超絶技巧切り絵、根津美術館「きらきらでん(螺鈿)」

青山の根津美術館で2021年1月9日(土)から2月14日(日)まで開催されている企画展「きらきらでん(螺鈿)」へ。緊急事態宣言下ということもあり入場は完全予約制。前日までに締め切りなので当日ふらりと訪問することができないのは残念ではあるが仕方ないだろう。

 

そもそも螺鈿とは何かであるが、鮑や夜光貝の貝殻の内側のキラキラした部分(真珠層)を切り出して漆製品などに装飾として張り付ける切り絵のような技術である。簡単そうに思えるかもしれないが貝殻という扱いにくい素材を小さく切り出して、漆塗りした土台に埋め込んで、さらに段差がないように漆を塗っていくというとんでもなく手間のかかる技法でもある。

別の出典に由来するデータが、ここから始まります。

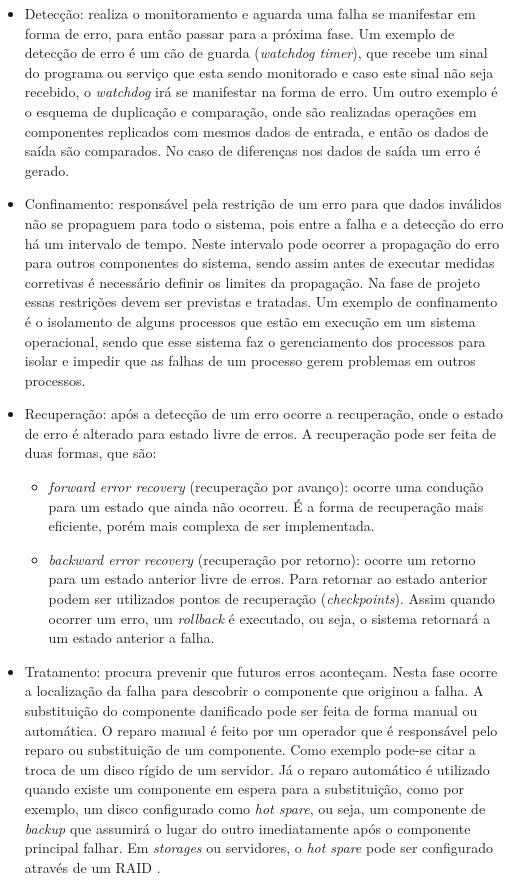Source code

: \begin{itemize}
 \item Detecção: realiza o monitoramento e aguarda uma falha se manifestar em forma de erro, para então passar para a próxima fase. 
 Um exemplo de detecção de erro é um cão de guarda (\textit{watchdog timer}), que recebe um sinal do programa ou serviço que esta sendo 
 monitorado e caso este sinal não seja recebido, o \textit{watchdog} irá se manifestar na forma de erro. 
 Um outro exemplo é o esquema de duplicação e comparação, onde são realizadas operações em componentes replicados com mesmos dados de 
 entrada, e então os dados de saída são comparados. No caso de diferenças nos dados de saída um erro é gerado.
 \item Confinamento: responsável pela restrição de um erro para que dados inválidos não se propaguem para todo o sistema, pois entre a falha e a
 detecção do erro há um intervalo de tempo. Neste intervalo pode ocorrer a propagação do erro para outros componentes do sistema, sendo assim 
 antes de executar medidas corretivas é necessário definir os limites da propagação. Na fase de projeto essas restrições devem ser previstas
 e tratadas. Um exemplo de confinamento é o isolamento de alguns processos que estão em execução em um sistema operacional, sendo que esse 
 sistema faz o gerenciamento dos processos para isolar e impedir que as falhas de um processo gerem problemas em outros processos.
 \item Recuperação: após a detecção de um erro ocorre a recuperação, onde o estado de erro é alterado para estado livre de erros. A recuperação
 pode ser feita de duas formas, que são:
 \begin{itemize}
  \item \textit{forward error recovery} (recuperação por avanço): ocorre uma condução para um estado que ainda não ocorreu. É a forma
  de recuperação mais eficiente, porém mais complexa de ser implementada.
  \item \textit{backward error recovery} (recuperação por retorno): ocorre um retorno para um estado anterior livre de erros.
  Para retornar ao estado anterior podem ser utilizados pontos de recuperação (\textit{checkpoints}). Assim quando ocorrer um erro, um 
  \textit{rollback} é executado, ou seja, o sistema retornará a um estado anterior a falha.
 \end{itemize}
 \item Tratamento: procura prevenir que futuros erros aconteçam. Nesta fase ocorre a localização da falha para descobrir o 
 componente que originou a falha. A substituição do componente danificado pode ser feita de forma manual ou automática. 
 O reparo manual é feito por um operador que é responsável pelo reparo ou substituição de um componente. Como exemplo pode-se citar
 a troca de um disco rígido de um servidor. Já o reparo automático é utilizado quando existe um componente em espera para a substituição, 
 como por exemplo, um disco configurado como \textit{hot spare}, ou seja, um componente de \textit{backup} que assumirá o lugar do 
 outro imediatamente após o componente principal falhar. Em \textit{storages} ou servidores, o \textit{hot spare} pode ser configurado 
 através de um \ac{RAID} \cite{rouse2013}.
\end{itemize}

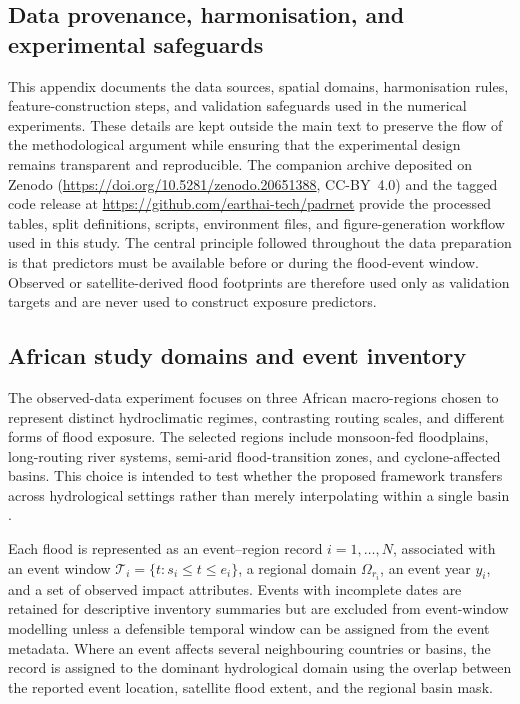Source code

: \documentclass[pdflatex,sn-mathphys-ay]{sn-jnl}
\theoremstyle{thmstyleone}
\begin{document}
\begin{appendices}
\section{Data provenance, harmonisation, and experimental safeguards}
\label{app:data_experimental_details}

This appendix documents the data sources, spatial domains,
harmonisation rules, feature-construction steps, and validation
safeguards used in the numerical experiments.  These details are kept
outside the main text to preserve the flow of the methodological
argument while ensuring that the experimental design remains
transparent and reproducible.  The companion archive deposited on
Zenodo (\url{https://doi.org/10.5281/zenodo.20651388}, CC-BY~4.0) and
the tagged code release at \url{https://github.com/earthai-tech/padrnet}
provide the processed tables, split definitions, scripts, environment
files, and figure-generation workflow used in this study.  The central
principle followed throughout the data preparation is that predictors
must be available before or during the flood-event window.  Observed or
satellite-derived flood footprints are therefore used only as
validation targets and are never used to construct exposure
predictors.

\subsection{African study domains and event inventory}
\label{app:study_domains}

The observed-data experiment focuses on three African macro-regions
chosen to represent distinct hydroclimatic regimes, contrasting
routing scales, and different forms of flood exposure.  The selected
regions include monsoon-fed floodplains, long-routing river systems,
semi-arid flood-transition zones, and cyclone-affected basins.  This
choice is intended to test whether the proposed framework transfers
across hydrological settings rather than merely interpolating within a
single basin \citep{DiBaldassarre2010,Thiemig2015,Nikulin2012,Dosio2017,Bodian2018}.



Each flood is represented as an event--region record
$i=1,\ldots,N$, associated with an event window
$\mathcal{T}_{i}=\{t:s_i\leq t\leq e_i\}$, a regional domain
$\Omega_{r_i}$, an event year $y_i$, and a set of observed impact
attributes.  Events with incomplete dates are retained for descriptive
inventory summaries but are excluded from event-window modelling
unless a defensible temporal window can be assigned from the event
metadata.  Where an event affects several neighbouring countries or
basins, the record is assigned to the dominant hydrological domain
using the overlap between the reported event location, satellite
flood extent, and the regional basin mask.


\end{appendices}
\end{document}
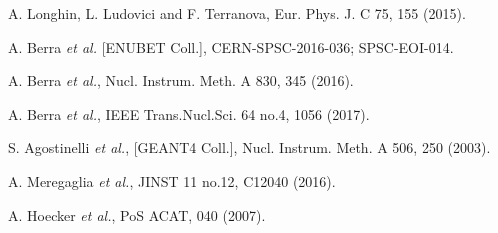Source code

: \documentclass[12pt]{article}
\begin{document}
\begin{thebibliography}{99}


A. Longhin, L. Ludovici and F. Terranova, Eur. Phys. J. C 75, 155 (2015).

A. Berra \textit{et al.} [ENUBET Coll.], CERN-SPSC-2016-036; SPSC-EOI-014.

A. Berra \textit{et al.}, Nucl. Instrum. Meth. A 830, 345 (2016).

A. Berra \textit{et al.}, IEEE Trans.Nucl.Sci. 64 no.4, 1056 (2017).

S. Agostinelli \textit{et al.}, [GEANT4 Coll.], Nucl. Instrum. Meth. A 506, 250 (2003).

A. Meregaglia \textit{et al.}, JINST 11 no.12, C12040 (2016).

A. Hoecker \textit{et al.}, PoS ACAT, 040 (2007).


\end{thebibliography}

 
\end{document}
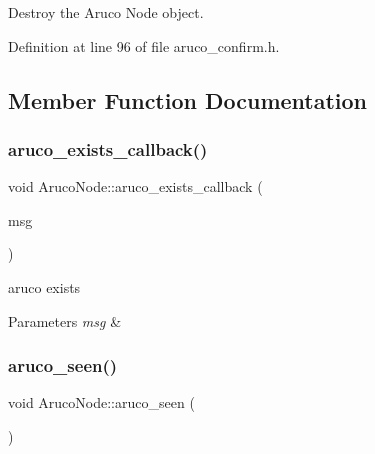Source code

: Destroy the Aruco Node object. 



Definition at line 96 of file aruco\+\_\+confirm.\+h.



\subsection{Member Function Documentation}
\mbox{\label{class_aruco_node_a38f5977cae0f0cc0d30449db22b2e9d6}} 
\subsubsection{\texorpdfstring{aruco\+\_\+exists\+\_\+callback()}{aruco\_exists\_callback()}}
{\footnotesize\ttfamily void Aruco\+Node\+::aruco\+\_\+exists\+\_\+callback (\begin{DoxyParamCaption}\item[{const fiducial\+\_\+msgs\+::\+Fiducial\+Transform\+Array\+::\+Const\+Ptr \&}]{msg }\end{DoxyParamCaption})}



aruco exists 


\begin{DoxyParams}{Parameters}
{\em msg} & \\
\hline
\end{DoxyParams}
\mbox{\label{class_aruco_node_a21fe5af1a16e884424a4065ca6dd608f}} 
\subsubsection{\texorpdfstring{aruco\+\_\+seen()}{aruco\_seen()}}
{\footnotesize\ttfamily void Aruco\+Node\+::aruco\+\_\+seen (\begin{DoxyParamCaption}{ }\end{DoxyParamCaption})}

\mbox{\label{class_aruco_node_af68c583d73a36c483d28b96a6fd22713}}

本展のオープニングとして工程の詳細についての説明がなされているが、頭では分かってはいた技術だが、途中工程を一つずつ見せられると奥深さを知ることができる。―貝殻の内側が綺麗だとは昔から思っていたが、それを使って何かを作ってみるといったことを夏休みの自由研究などでやってみれば面白かっただろうと今更ながらに思われる― 本展覧会の公式HPに「根津美術館の所蔵品を中心に、日本における螺鈿の受容と展開を編年的にたどりながら、影響関係にあった中国大陸・朝鮮半島・琉球、そして日本の螺鈿技術が概観できるよう構成」とあるように地域別、年代別の作品を流れとしてみることができ、重層的な比較しながら螺鈿鑑賞を行うことができる。

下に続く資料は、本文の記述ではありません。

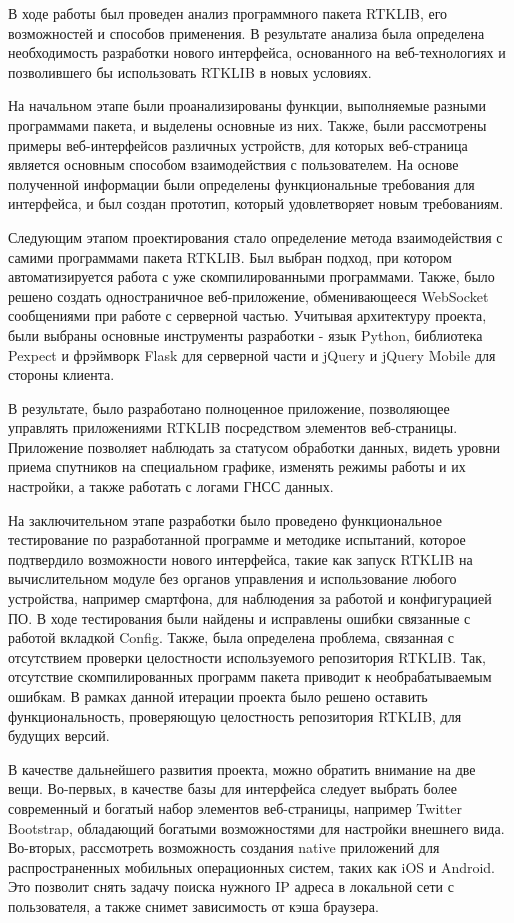 \conclusion

В ходе работы был проведен анализ программного пакета RTKLIB, его возможностей и способов применения. В результате анализа была определена необходимость разработки нового интерфейса, основанного на веб-технологиях и позволившего бы использовать RTKLIB в новых условиях.

На начальном этапе были проанализированы функции, выполняемые разными программами пакета, и выделены основные из них. Также, были рассмотрены примеры веб-интерфейсов различных устройств, для которых веб-страница является основным способом взаимодействия с пользователем. На основе полученной информации были определены функциональные требования для интерфейса, и был создан прототип, который удовлетворяет новым требованиям.

Следующим этапом проектирования стало определение метода взаимодействия с самими программами пакета RTKLIB. Был выбран подход, при котором автоматизируется работа с уже скомпилированными программами. Также, было решено создать одностраничное веб-приложение, обменивающееся WebSocket сообщениями при работе с серверной частью. Учитывая архитектуру проекта, были выбраны основные инструменты разработки - язык Python, библиотека Pexpect и фрэймворк Flask для серверной части и jQuery и jQuery Mobile для стороны клиента.

В результате, было разработано полноценное приложение, позволяющее управлять приложениями RTKLIB посредством элементов веб-страницы. Приложение позволяет наблюдать за статусом обработки данных, видеть уровни приема спутников на специальном графике, изменять режимы работы и их настройки, а также работать с логами ГНСС данных.

На заключительном этапе разработки было проведено функциональное тестирование по разработанной программе и методике испытаний, которое подтвердило возможности нового интерфейса, такие как запуск RTKLIB на вычислительном модуле без органов управления и использование любого устройства, например смартфона, для наблюдения за работой и конфигурацией ПО. В ходе тестирования были найдены и исправлены ошибки связанные с работой вкладкой Config. Также, была определена проблема, связанная с отсутствием проверки целостности используемого репозитория RTKLIB. Так, отсутствие скомпилированных программ пакета приводит к необрабатываемым ошибкам. В рамках данной итерации проекта было решено оставить функциональность, проверяющую целостность репозитория RTKLIB, для будущих версий.

В качестве дальнейшего развития проекта, можно обратить внимание на две вещи. Во-первых, в качестве базы для интерфейса следует выбрать более современный и богатый набор элементов веб-страницы, например Twitter Bootstrap, обладающий богатыми возможностями для настройки внешнего вида. Во-вторых, рассмотреть возможность создания native приложений для распространенных мобильных операционных систем, таких как iOS и Android. Это позволит снять задачу поиска нужного IP адреса в локальной сети с пользователя, а также снимет зависимость от кэша браузера.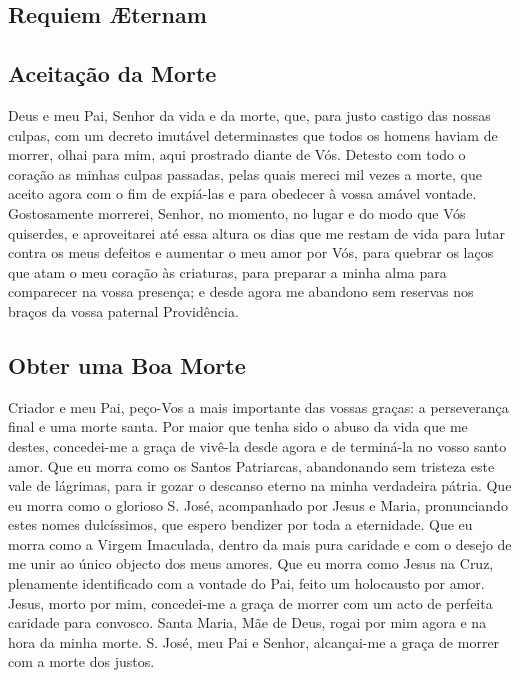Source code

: \subsection{Requiem Æternam}\label{requiem}
\begin{paracol}{2}\switchcolumn{}\end{paracol}

\subsection{Aceitação da Morte}
 Deus e meu Pai, Senhor da vida e da morte, que, para justo castigo das nossas culpas, com um decreto imutável determinastes que todos os homens haviam de morrer, olhai para mim, aqui prostrado diante de Vós. Detesto com todo o coração as minhas culpas passadas, pelas quais mereci mil vezes a morte, que aceito agora com o fim de expiá-las e para obedecer à vossa amável vontade. Gostosamente morrerei, Senhor, no momento, no lugar e do modo que Vós quiserdes, e aproveitarei até essa altura os dias que me restam de vida para lutar contra os meus defeitos e aumentar o meu amor por Vós, para quebrar os laços que atam o meu coração às criaturas, para preparar a minha alma para comparecer na vossa presença; e desde agora me abandono sem reservas nos braços da vossa paternal Providência.

\subsection{Obter uma Boa Morte}
 Criador e meu Pai, peço-Vos a mais importante das vossas graças: a perseverança final e uma morte santa. Por maior que tenha sido o abuso da vida que me destes, concedei-me a graça de vivê-la desde agora e de terminá-la no vosso santo amor. Que eu morra como os Santos Patriarcas, abandonando sem tristeza este vale de lágrimas, para ir gozar o descanso eterno na minha verdadeira pátria. Que eu morra como o glorioso S. José, acompanhado por Jesus e Maria, pronunciando estes nomes dulcíssimos, que espero bendizer por toda a eternidade. Que eu morra como a Virgem Imaculada, dentro da mais pura caridade e com o desejo de me unir ao único objecto dos meus amores. Que eu morra como Jesus na Cruz, plenamente identificado com a vontade do Pai, feito um holocausto por amor. Jesus, morto por mim, concedei-me a graça de morrer com um acto de perfeita caridade para convosco. Santa Maria, Mãe de Deus, rogai por mim agora e na hora da minha morte. S. José, meu Pai e Senhor, alcançai-me a graça de morrer com a morte dos justos.

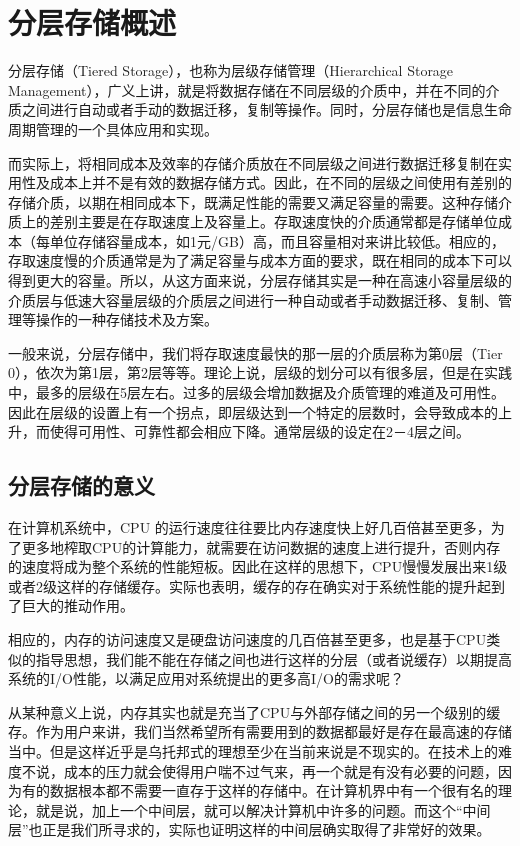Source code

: \chapter{分层存储概述}
分层存储（Tiered Storage），也称为层级存储管理（Hierarchical Storage Management），广义上讲，就是将数据存储在不同层级的介质中，并在不同的介质之间进行自动或者手动的数据迁移，复制等操作。同时，分层存储也是信息生命周期管理的一个具体应用和实现。

而实际上，将相同成本及效率的存储介质放在不同层级之间进行数据迁移复制在实用性及成本上并不是有效的数据存储方式。因此，在不同的层级之间使用有差别的存储介质，以期在相同成本下，既满足性能的需要又满足容量的需要。这种存储介质上的差别主要是在存取速度上及容量上。存取速度快的介质通常都是存储单位成本（每单位存储容量成本，如1元/GB）高，而且容量相对来讲比较低。相应的，存取速度慢的介质通常是为了满足容量与成本方面的要求，既在相同的成本下可以得到更大的容量。所以，从这方面来说，分层存储其实是一种在高速小容量层级的介质层与低速大容量层级的介质层之间进行一种自动或者手动数据迁移、复制、管理等操作的一种存储技术及方案。

一般来说，分层存储中，我们将存取速度最快的那一层的介质层称为第0层（Tier 0），依次为第1层，第2层等等。理论上说，层级的划分可以有很多层，但是在实践中，最多的层级在5层左右。过多的层级会增加数据及介质管理的难道及可用性。因此在层级的设置上有一个拐点，即层级达到一个特定的层数时，会导致成本的上升，而使得可用性、可靠性都会相应下降。通常层级的设定在2－4层之间。

\section{分层存储的意义}
在计算机系统中，CPU 的运行速度往往要比内存速度快上好几百倍甚至更多，为了更多地榨取CPU的计算能力，就需要在访问数据的速度上进行提升，否则内存的速度将成为整个系统的性能短板。因此在这样的思想下，CPU慢慢发展出来1级或者2级这样的存储缓存。实际也表明，缓存的存在确实对于系统性能的提升起到了巨大的推动作用。

相应的，内存的访问速度又是硬盘访问速度的几百倍甚至更多，也是基于CPU类似的指导思想，我们能不能在存储之间也进行这样的分层（或者说缓存）以期提高系统的I/O性能，以满足应用对系统提出的更多高I/O的需求呢？

从某种意义上说，内存其实也就是充当了CPU与外部存储之间的另一个级别的缓存。作为用户来讲，我们当然希望所有需要用到的数据都最好是存在最高速的存储当中。但是这样近乎是乌托邦式的理想至少在当前来说是不现实的。在技术上的难度不说，成本的压力就会使得用户喘不过气来，再一个就是有没有必要的问题，因为有的数据根本都不需要一直存于这样的存储中。在计算机界中有一个很有名的理论，就是说，加上一个中间层，就可以解决计算机中许多的问题。而这个“中间层”也正是我们所寻求的，实际也证明这样的中间层确实取得了非常好的效果。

カットして貼っていくという技法ゆえくっきりとした輪郭が特徴で味わいであるのだが、あえて毛筆の筆致を螺鈿で表現した作品もいくつか出品されており、まさに超絶技巧の競演といえる。真珠層という天然物ゆえ色合いに緑や赤などと色合いにばらつきがあるが、その違いを利用して人物の表情や衣服、楼閣などさまざまな物を色鮮やかに浮かび上がらせ螺鈿という素材だからこそ可能な多彩な表現を楽しむことができる。

本展に出品されている作品がたまたまそうなのか、螺鈿作品全体の傾向と言えるのか分からないが

  • 中国大陸:画面全体に螺鈿を使って表現する。描かれたモチーフは人物を中心として、花・鳥・虫などを装飾として用いる
  • 日本:蒔絵などの技術と併せて螺鈿をアクセントとして取り入れた表現が主流。描くモチーフは植物や動物といった自然物が中心

文章だと分かりにくいかもしれないが、右図のリンクにある美術手帳の本展の紹介写真が分かりやすいかもしれない。

主観的なイメージではあるが

  • 中国物:中国料理店などにあるびっしりと螺鈿を使って人物や、龍・鳳凰を描く
  • 和物:蒔絵箱や硯箱では金粉を利用した蒔絵と螺鈿を組合わせた表現が主流

にも思える。螺鈿という同じ技術を用いながらも表現対象や手法に地域差が現れるという比較が本展全体の味わいであったといえる。